§ **WHAT THIS TASK INVOLVES**: Print the listing again exactly, leaving nothing out.

§ **RAW DATA**:

▼▼▼

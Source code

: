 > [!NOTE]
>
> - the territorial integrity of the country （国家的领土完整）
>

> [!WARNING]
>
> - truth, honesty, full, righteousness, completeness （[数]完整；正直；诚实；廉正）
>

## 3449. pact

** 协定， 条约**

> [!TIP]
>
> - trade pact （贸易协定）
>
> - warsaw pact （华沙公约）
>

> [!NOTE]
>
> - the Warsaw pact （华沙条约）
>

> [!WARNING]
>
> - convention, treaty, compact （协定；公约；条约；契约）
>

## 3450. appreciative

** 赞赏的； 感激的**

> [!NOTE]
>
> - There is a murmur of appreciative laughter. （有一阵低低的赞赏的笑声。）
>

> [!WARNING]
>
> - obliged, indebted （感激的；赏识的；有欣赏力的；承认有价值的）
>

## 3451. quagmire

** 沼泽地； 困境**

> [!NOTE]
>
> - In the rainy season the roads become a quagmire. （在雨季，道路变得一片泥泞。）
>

▲▲▲

§ **SOLVED EXERCISE**:
Source code

: > [!NOTE]
>
> - the territorial integrity of the country （国家的领土完整）
>

> [!WARNING]
>
> - truth, honesty, full, righteousness, completeness （[数]完整；正直；诚实；廉正）
>

## 3449. pact

** 协定， 条约**

> [!TIP]
>
> - trade pact （贸易协定）
>
> - warsaw pact （华沙公约）
>

> [!NOTE]
>
> - the Warsaw pact （华沙条约）
>

> [!WARNING]
>
> - convention, treaty, compact （协定；公约；条约；契约）
>

## 3450. appreciative

** 赞赏的； 感激的**

> [!NOTE]
>
> - There is a murmur of appreciative laughter. （有一阵低低的赞赏的笑声。）
>

> [!WARNING]
>
> - obliged, indebted （感激的；赏识的；有欣赏力的；承认有价值的）
>

## 3451. quagmire

** 沼泽地； 困境**

> [!NOTE]
>
> - In the rainy season the roads become a quagmire. （在雨季，道路变得一片泥泞。）
>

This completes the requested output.